PROBLEM REQUIREMENTS
Look through the data below and say how many of its lines contain "Visual", adding nothing else.

RECORDS FOR THE EXERCISE
★ ★ ★ ★ ★ ★ ★

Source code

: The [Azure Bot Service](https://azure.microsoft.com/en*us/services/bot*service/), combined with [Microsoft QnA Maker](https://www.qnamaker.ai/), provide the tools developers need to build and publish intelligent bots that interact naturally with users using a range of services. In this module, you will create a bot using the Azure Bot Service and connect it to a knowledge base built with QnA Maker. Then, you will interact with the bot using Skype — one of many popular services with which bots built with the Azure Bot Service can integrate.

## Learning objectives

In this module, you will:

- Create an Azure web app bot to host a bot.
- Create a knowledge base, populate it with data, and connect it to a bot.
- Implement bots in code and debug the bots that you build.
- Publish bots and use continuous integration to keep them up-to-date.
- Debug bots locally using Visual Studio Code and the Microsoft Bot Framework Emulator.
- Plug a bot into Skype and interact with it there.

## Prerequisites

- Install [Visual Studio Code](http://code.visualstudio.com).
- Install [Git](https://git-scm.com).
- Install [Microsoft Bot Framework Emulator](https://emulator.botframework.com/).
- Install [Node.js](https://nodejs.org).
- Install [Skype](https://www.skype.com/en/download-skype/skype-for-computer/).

★ ★ ★ ★ ★ ★ ★

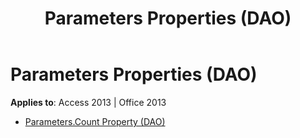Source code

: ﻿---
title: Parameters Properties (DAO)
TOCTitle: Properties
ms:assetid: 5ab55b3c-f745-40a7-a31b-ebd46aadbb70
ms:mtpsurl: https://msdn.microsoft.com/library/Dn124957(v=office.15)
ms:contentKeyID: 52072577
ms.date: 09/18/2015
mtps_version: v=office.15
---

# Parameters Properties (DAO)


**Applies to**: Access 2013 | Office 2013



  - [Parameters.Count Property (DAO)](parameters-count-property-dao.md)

★ ★ ★ ★ ★ ★ ★

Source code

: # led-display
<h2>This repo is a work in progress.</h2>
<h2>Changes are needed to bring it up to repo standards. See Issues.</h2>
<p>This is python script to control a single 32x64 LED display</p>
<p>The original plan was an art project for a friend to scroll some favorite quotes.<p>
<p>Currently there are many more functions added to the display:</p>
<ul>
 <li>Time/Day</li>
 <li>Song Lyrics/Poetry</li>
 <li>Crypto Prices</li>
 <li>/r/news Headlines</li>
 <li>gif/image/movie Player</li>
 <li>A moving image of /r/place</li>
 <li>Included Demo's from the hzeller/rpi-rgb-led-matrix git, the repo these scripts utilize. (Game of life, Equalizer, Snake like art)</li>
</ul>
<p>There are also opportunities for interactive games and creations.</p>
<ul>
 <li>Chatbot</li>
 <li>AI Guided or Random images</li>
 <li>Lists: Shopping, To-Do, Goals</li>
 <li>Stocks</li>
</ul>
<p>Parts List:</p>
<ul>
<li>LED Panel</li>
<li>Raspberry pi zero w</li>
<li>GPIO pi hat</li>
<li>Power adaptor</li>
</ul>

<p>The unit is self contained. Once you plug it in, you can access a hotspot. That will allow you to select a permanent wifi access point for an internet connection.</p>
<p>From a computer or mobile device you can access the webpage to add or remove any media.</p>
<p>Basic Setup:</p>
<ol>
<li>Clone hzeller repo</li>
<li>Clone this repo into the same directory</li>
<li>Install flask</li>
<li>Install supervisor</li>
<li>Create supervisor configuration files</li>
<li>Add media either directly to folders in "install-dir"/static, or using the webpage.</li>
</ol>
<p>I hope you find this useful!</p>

★ ★ ★ ★ ★ ★ ★

ANSWER SPACE
2